Aim of the task
Search the entries for lines that contain the word "简单的AssetBundle框架", and report each one found.

Task material
/---
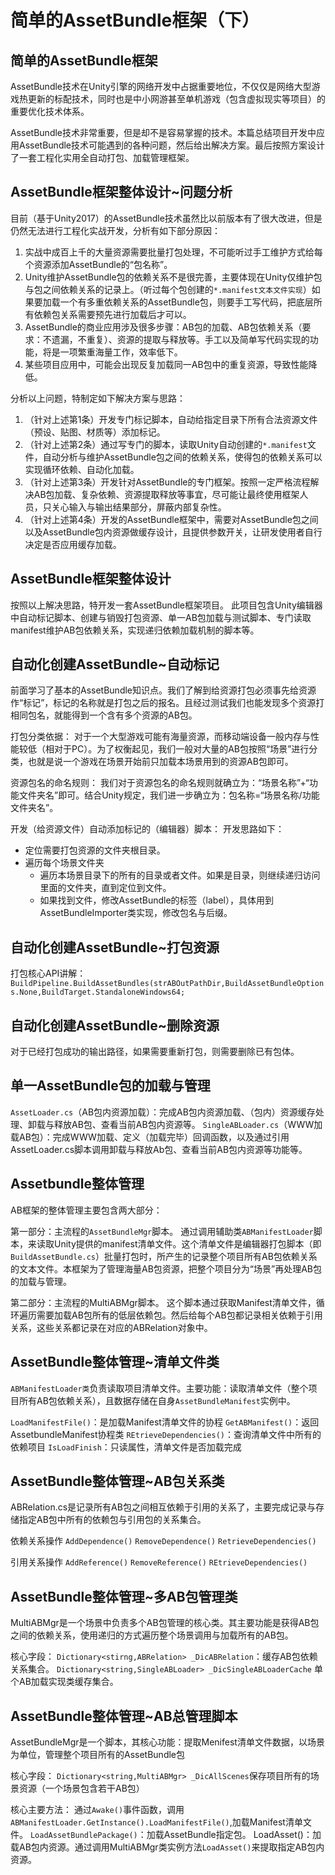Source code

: ﻿# 简单的AssetBundle框架（下）

## 简单的AssetBundle框架

AssetBundle技术在Unity引擎的网络开发中占据重要地位，不仅仅是网络大型游戏热更新的标配技术，同时也是中小网游甚至单机游戏（包含虚拟现实等项目）的重要优化技术体系。

AssetBundle技术非常重要，但是却不是容易掌握的技术。本篇总结项目开发中应用AssetBundle技术可能遇到的各种问题，然后给出解决方案。最后按照方案设计了一套工程化实用全自动打包、加载管理框架。

## AssetBundle框架整体设计~问题分析

目前（基于Unity2017）的AssetBundle技术虽然比以前版本有了很大改进，但是仍然无法进行工程化实战开发，分析有如下部分原因：

1. 实战中成百上千的大量资源需要批量打包处理，不可能听过手工维护方式给每个资源添加AssetBundle的“包名称”。
2. Unity维护AssetBundle包的依赖关系不是很完善，主要体现在Unity仅维护包与包之间依赖关系的记录上。（听过每个包创建的`*.manifest文本文件实现`）如果要加载一个有多重依赖关系的AssetBundle包，则要手工写代码，把底层所有依赖包关系需要预先进行加载后才可以。
3. AssetBundle的商业应用涉及很多步骤：AB包的加载、AB包依赖关系（要求：不遗漏，不重复）、资源的提取与释放等。手工以及简单写代码实现的功能，将是一项繁重海量工作，效率低下。
4. 某些项目应用中，可能会出现反复加载同一AB包中的重复资源，导致性能降低。

分析以上问题，特制定如下解决方案与思路：

1. （针对上述第1条）开发专门标记脚本，自动给指定目录下所有合法资源文件（预设、贴图、材质等）添加标记。
2. （针对上述第2条）通过写专门的脚本，读取Unity自动创建的`*.manifest`文件，自动分析与维护AssetBundle包之间的依赖关系，使得包的依赖关系可以实现循环依赖、自动化加载。
3. （针对上述第3条）开发针对AssetBundle的专门框架。按照一定严格流程解决AB包加载、复杂依赖、资源提取释放等事宜，尽可能让最终使用框架人员，只关心输入与输出结果部分，屏蔽内部复杂性。
4. （针对上述第4条）开发的AssetBundle框架中，需要对AssetBundle包之间以及AssetBundle包内资源做缓存设计，且提供参数开关，让研发使用者自行决定是否应用缓存加载。

## AssetBundle框架整体设计

按照以上解决思路，特开发一套AssetBundle框架项目。
此项目包含Unity编辑器中自动标记脚本、创建与销毁打包资源、单一AB包加载与测试脚本、专门读取manifest维护AB包依赖关系，实现递归依赖加载机制的脚本等。

## 自动化创建AssetBundle~自动标记

前面学习了基本的AssetBundle知识点。我们了解到给资源打包必须事先给资源作“标记”，标记的名称就是打包之后的报名。且经过测试我们也能发现多个资源打相同包名，就能得到一个含有多个资源的AB包。

打包分类依据：
对于一个大型游戏可能有海量资源，而移动端设备一般内存与性能较低（相对于PC）。为了权衡起见，我们一般对大量的AB包按照“场景”进行分类，也就是说一个游戏在场景开始前只加载本场景用到的资源AB包即可。

资源包名的命名规则：
我们对于资源包名的命名规则就确立为：“场景名称”+“功能文件夹名”即可。结合Unity规定，我们进一步确立为：包名称=“场景名称/功能文件夹名”。

开发（给资源文件）自动添加标记的（编辑器）脚本：
开发思路如下：

* 定位需要打包资源的文件夹根目录。
* 遍历每个场景文件夹
  * 遍历本场景目录下的所有的目录或者文件。如果是目录，则继续递归访问里面的文件夹，直到定位到文件。
  * 如果找到文件，修改AssetBundle的标签（label），具体用到AssetBundleImporter类实现，修改包名与后缀。

## 自动化创建AssetBundle~打包资源

打包核心API讲解：
`BuildPipeline.BuildAssetBundles(strABOutPathDir,BuildAssetBundleOptions.None,BuildTarget.StandaloneWindows64;`

## 自动化创建AssetBundle~删除资源

对于已经打包成功的输出路径，如果需要重新打包，则需要删除已有包体。

## 单一AssetBundle包的加载与管理

`AssetLoader.cs`（AB包内资源加载）：完成AB包内资源加载、（包内）资源缓存处理、卸载与释放AB包、查看当前AB包内资源等。
`SingleABLoader.cs`（WWW加载AB包）：完成WWW加载、定义（加载完毕）回调函数，以及通过引用AssetLoader.cs脚本调用卸载与释放Ab包、查看当前AB包内资源等功能等。

## Assetbundle整体管理

AB框架的整体管理主要包含两大部分：

第一部分：主流程的`AssetBundleMgr`脚本。
通过调用辅助类`ABManifestLoader`脚本，来读取Unity提供的manifest清单文件。这个清单文件是编辑器打包脚本（即`BuildAssetBundle.cs`）批量打包时，所产生的记录整个项目所有AB包依赖关系的文本文件。本框架为了管理海量AB包资源，把整个项目分为“场景”再处理AB包的加载与管理。

第二部分：主流程的MultiABMgr脚本。
这个脚本通过获取Manifest清单文件，循环遍历需要加载AB包所有的低层依赖包。然后给每个AB包都记录相关依赖于引用关系，这些关系都记录在对应的ABRelation对象中。

## AssetBundle整体管理~清单文件类

`ABManifestLoader类`负责读取项目清单文件。主要功能：读取清单文件（整个项目所有AB包依赖关系），且数据存储在自身`AssetBundleManifest`实例中。

`LoadManifestFile()`：是加载Manifest清单文件的协程
`GetABManifest()`：返回AssetbundleManifest协程类
`REtrieveDependencies()`：查询清单文件中所有的依赖项目
`IsLoadFinish`：只读属性，清单文件是否加载完成

## AssetBundle整体管理~AB包关系类

ABRelation.cs是记录所有AB包之间相互依赖于引用的关系了，主要完成记录与存储指定AB包中所有的依赖包与引用包的关系集合。

依赖关系操作
`AddDependence()`
`RemoveDependence()`
`RetrieveDependencies()`

引用关系操作
`AddReference()`
`RemoveReference()`
`REtrieveDependencies()`

## AssetBundle整体管理~多AB包管理类

MultiABMgr是一个场景中负责多个AB包管理的核心类。其主要功能是获得AB包之间的依赖关系，使用递归的方式遍历整个场景调用与加载所有的AB包。

核心字段：
`Dictionary<stirng,ABRelation> _DicABRelation`：缓存AB包依赖关系集合。
`Dictionary<string,SingleABLoader> _DicSingleABLoaderCache` 单个AB加载实现类缓存集合。

## AssetBundle整体管理~AB总管理脚本

AssetBundleMgr是一个脚本，其核心功能：提取Menifest清单文件数据，以场景为单位，管理整个项目所有的AssetBundle包

核心字段：
`Dictionary<string,MultiABMgr> _DicAllScenes`保存项目所有的场景资源（一个场景包含若干AB包）

核心主要方法：
通过`Awake()`事件函数，调用`ABManifestLoader.GetInstance().LoadManifestFile()`,加载Manifest清单文件。
`LoadAssetBundlePackage()`：加载AssetBundle指定包。
LoadAsset()：加载AB包内资源。通过调用MultiABMgr类实例方法`LoadAsset()`来提取指定AB包内资源。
\---
Answer box
: ﻿# 简单的AssetBundle框架（下）
## 简单的AssetBundle框架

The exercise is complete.